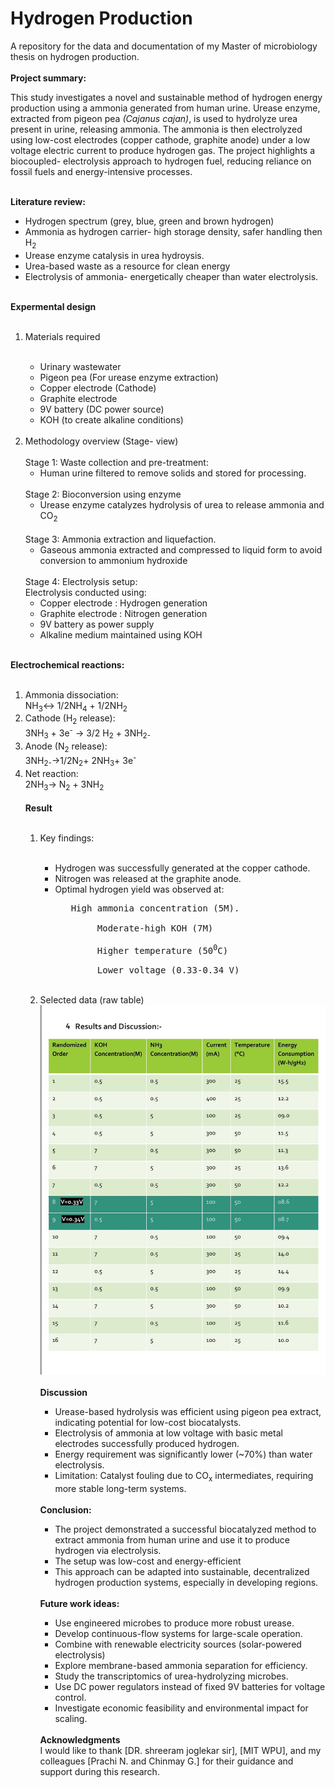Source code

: # Hydrogen Production
A repository for the data and documentation of my Master of microbiology thesis on hydrogen production.
<br>
<br>
<b>Project summary:</b>
<br>
<p>This study investigates a novel and sustainable method of hydrogen energy production using a ammonia generated from human urine. Urease enzyme, extracted from pigeon pea <i>(Cajanus cajan)</i>, is used to hydrolyze urea present in urine, releasing ammonia. The ammonia is then electrolyzed using low-cost electrodes (copper cathode, graphite anode) under a low voltage electric current to 
produce hydrogen gas. The project highlights a biocoupled- electrolysis approach to hydrogen fuel, 
reducing reliance on fossil fuels and energy-intensive processes. </p>
<br>
<b>Literature review:</b>
<ul>
<li>Hydrogen spectrum (grey, blue, green and brown hydrogen)</li>
<li>Ammonia as hydrogen carrier- high storage density, safer handling then H<sub>2</sub></li>
<li>Urease enzyme catalysis in urea hydroysis.</li>
<li>Urea-based waste as a resource for clean energy</li>
<li>Electrolysis of ammonia- energetically cheaper than water electrolysis.</li>
</ul>
<br>
<b>Expermental design</b>
<br>
<br>
<ol>
<li>Materials required</li>
<br>
<ul>
<li>Urinary wastewater</li>
<li>Pigeon pea (For urease enzyme extraction)</li>
<li>Copper electrode (Cathode)</li>
<li>Graphite electrode</li>
<li>9V battery (DC power source)</li>
<li>KOH (to create alkaline conditions)</li>
</ul>
<br>
<li>Methodology overview (Stage- view)
<br>
<br>
Stage 1: Waste collection and pre-treatment:
<ul><li>Human urine filtered to remove solids and stored for processing.</li></ul>
<br>
Stage 2: Bioconversion using enzyme 
<ul><li>Urease enzyme catalyzes hydrolysis of urea to release ammonia and CO<sub>2</sub></li></ul>
<br>
Stage 3: Ammonia extraction and liquefaction.
<ul><li>Gaseous ammonia extracted and compressed to liquid form to avoid conversion to ammonium 
hydroxide</li></ul>
<br>
Stage 4: Electrolysis setup:
<br>
Electrolysis conducted using:
<ul>
<li>Copper electrode : Hydrogen generation</li>
<li>Graphite electrode : Nitrogen generation</li>
<li>9V battery as power supply</li>
<li>Alkaline medium maintained using KOH</li>
</ul>
</ol>
<br>
<b>Electrochemical reactions:</b>
<br>
<br>
<ol>
<li>Ammonia dissociation:</li>
NH<sub>3</sub>↔ 1/2NH<sub>4</sub> + 1/2NH<sub>2</sub>
<br>
<li>Cathode (H<sub>2</sub> release):</li>
3NH<sub>3</sub> + 3e<sup>-</sup> → 3/2 H<sub>2</sub> + 3NH<sub>2-</sub>
<br>
<li>Anode (N<sub>2</sub> release):</li>
3NH<sub>2-</sub>→1/2N<sub>2</sub>+ 2NH<sub>3</sub>+ 3e<sup>-</sup>
<br>
<li>Net reaction:</li>
2NH<sub>3</sub>→ N<sub>2</sub> + 3NH<sub>2</sub>
<br>
<br>
<b>Result</b>
<br>
<br>
<ol>
<li>Key findings:</li>
<br>
<ul>
<li>Hydrogen was successfully generated at the copper cathode.</li>
<li>Nitrogen was released at the graphite anode.</li>
<li>Optimal hydrogen yield was observed at:</li>
</ul>
<ol>
<pre><li>   High ammonia concentration (5M).</li>
<li>        Moderate-high KOH (7M)</li>
<li>        Higher temperature (50<sup>0</sup>C)</li>
<li>        Lower voltage (0.33-0.34 V)</li></pre>
</ol>
<br>
<li>Selected data (raw table)</li>
<img src="Hydrogen%20project/Result%20table.jpeg" alt="table" />
<br>
<br>
<b>Discussion</b>
<ul>
<li>Urease-based hydrolysis was efficient using pigeon pea extract, indicating potential for 
low-cost biocatalysts.</li>
<li>Electrolysis of ammonia at low voltage with basic metal electrodes successfully produced 
hydrogen.</li>
<li>Energy requirement was significantly lower (~70%) than water electrolysis.</li>
<li>Limitation: Catalyst fouling due to CO<sub>x</sub> intermediates, requiring more stable 
long-term systems.
</ul>
<br>
<b>Conclusion:</b>
<br>
<ul>
<li> The project demonstrated a successful biocatalyzed method to extract ammonia from human urine 
and use it to produce hydrogen via electrolysis.</li>
<li>The setup was low-cost and energy-efficient</li>
<li>This approach can be adapted into sustainable, decentralized hydrogen production systems, 
especially in developing regions.
</ul>
<br>
<b>Future work ideas:</b>
<br>
<ul>
<li>Use engineered microbes to produce more robust urease.</li>
<li>Develop continuous-flow systems for large-scale operation.</li>
<li>Combine with renewable electricity sources (solar-powered electrolysis)</li>
<li>Explore membrane-based ammonia separation for efficiency.</li>
<li>Study the transcriptomics of urea-hydrolyzing microbes.</li>
<li>Use DC power regulators instead of fixed 9V batteries for voltage control.</li>
<li>Investigate economic feasibility and environmental impact for scaling.</li>
</ul>
<br>
<b>Acknowledgments</b>
<br>
I would like to thank [DR. shreeram joglekar sir], [MIT WPU], and my colleagues [Prachi N. and 
Chinmay G.] for their guidance and support during this research.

Requirement> Return the listing above word for word, with the pictures removed.

Problem solution>
Source code

: # Hydrogen Production
A repository for the data and documentation of my Master of microbiology thesis on hydrogen production.
<br>
<br>
<b>Project summary:</b>
<br>
<p>This study investigates a novel and sustainable method of hydrogen energy production using a ammonia generated from human urine. Urease enzyme, extracted from pigeon pea <i>(Cajanus cajan)</i>, is used to hydrolyze urea present in urine, releasing ammonia. The ammonia is then electrolyzed using low-cost electrodes (copper cathode, graphite anode) under a low voltage electric current to 
produce hydrogen gas. The project highlights a biocoupled- electrolysis approach to hydrogen fuel, 
reducing reliance on fossil fuels and energy-intensive processes. </p>
<br>
<b>Literature review:</b>
<ul>
<li>Hydrogen spectrum (grey, blue, green and brown hydrogen)</li>
<li>Ammonia as hydrogen carrier- high storage density, safer handling then H<sub>2</sub></li>
<li>Urease enzyme catalysis in urea hydroysis.</li>
<li>Urea-based waste as a resource for clean energy</li>
<li>Electrolysis of ammonia- energetically cheaper than water electrolysis.</li>
</ul>
<br>
<b>Expermental design</b>
<br>
<br>
<ol>
<li>Materials required</li>
<br>
<ul>
<li>Urinary wastewater</li>
<li>Pigeon pea (For urease enzyme extraction)</li>
<li>Copper electrode (Cathode)</li>
<li>Graphite electrode</li>
<li>9V battery (DC power source)</li>
<li>KOH (to create alkaline conditions)</li>
</ul>
<br>
<li>Methodology overview (Stage- view)
<br>
<br>
Stage 1: Waste collection and pre-treatment:
<ul><li>Human urine filtered to remove solids and stored for processing.</li></ul>
<br>
Stage 2: Bioconversion using enzyme 
<ul><li>Urease enzyme catalyzes hydrolysis of urea to release ammonia and CO<sub>2</sub></li></ul>
<br>
Stage 3: Ammonia extraction and liquefaction.
<ul><li>Gaseous ammonia extracted and compressed to liquid form to avoid conversion to ammonium 
hydroxide</li></ul>
<br>
Stage 4: Electrolysis setup:
<br>
Electrolysis conducted using:
<ul>
<li>Copper electrode : Hydrogen generation</li>
<li>Graphite electrode : Nitrogen generation</li>
<li>9V battery as power supply</li>
<li>Alkaline medium maintained using KOH</li>
</ul>
</ol>
<br>
<b>Electrochemical reactions:</b>
<br>
<br>
<ol>
<li>Ammonia dissociation:</li>
NH<sub>3</sub>↔ 1/2NH<sub>4</sub> + 1/2NH<sub>2</sub>
<br>
<li>Cathode (H<sub>2</sub> release):</li>
3NH<sub>3</sub> + 3e<sup>-</sup> → 3/2 H<sub>2</sub> + 3NH<sub>2-</sub>
<br>
<li>Anode (N<sub>2</sub> release):</li>
3NH<sub>2-</sub>→1/2N<sub>2</sub>+ 2NH<sub>3</sub>+ 3e<sup>-</sup>
<br>
<li>Net reaction:</li>
2NH<sub>3</sub>→ N<sub>2</sub> + 3NH<sub>2</sub>
<br>
<br>
<b>Result</b>
<br>
<br>
<ol>
<li>Key findings:</li>
<br>
<ul>
<li>Hydrogen was successfully generated at the copper cathode.</li>
<li>Nitrogen was released at the graphite anode.</li>
<li>Optimal hydrogen yield was observed at:</li>
</ul>
<ol>
<pre><li>   High ammonia concentration (5M).</li>
<li>        Moderate-high KOH (7M)</li>
<li>        Higher temperature (50<sup>0</sup>C)</li>
<li>        Lower voltage (0.33-0.34 V)</li></pre>
</ol>
<br>
<li>Selected data (raw table)</li>
<img src="Hydrogen%20project/Result%20table.jpeg" alt="table" />
<br>
<br>
<b>Discussion</b>
<ul>
<li>Urease-based hydrolysis was efficient using pigeon pea extract, indicating potential for 
low-cost biocatalysts.</li>
<li>Electrolysis of ammonia at low voltage with basic metal electrodes successfully produced 
hydrogen.</li>
<li>Energy requirement was significantly lower (~70%) than water electrolysis.</li>
<li>Limitation: Catalyst fouling due to CO<sub>x</sub> intermediates, requiring more stable 
long-term systems.
</ul>
<br>
<b>Conclusion:</b>
<br>
<ul>
<li> The project demonstrated a successful biocatalyzed method to extract ammonia from human urine 
and use it to produce hydrogen via electrolysis.</li>
<li>The setup was low-cost and energy-efficient</li>
<li>This approach can be adapted into sustainable, decentralized hydrogen production systems, 
especially in developing regions.
</ul>
<br>
<b>Future work ideas:</b>
<br>
<ul>
<li>Use engineered microbes to produce more robust urease.</li>
<li>Develop continuous-flow systems for large-scale operation.</li>
<li>Combine with renewable electricity sources (solar-powered electrolysis)</li>
<li>Explore membrane-based ammonia separation for efficiency.</li>
<li>Study the transcriptomics of urea-hydrolyzing microbes.</li>
<li>Use DC power regulators instead of fixed 9V batteries for voltage control.</li>
<li>Investigate economic feasibility and environmental impact for scaling.</li>
</ul>
<br>
<b>Acknowledgments</b>
<br>
I would like to thank [DR. shreeram joglekar sir], [MIT WPU], and my colleagues [Prachi N. and 
Chinmay G.] for their guidance and support during this research.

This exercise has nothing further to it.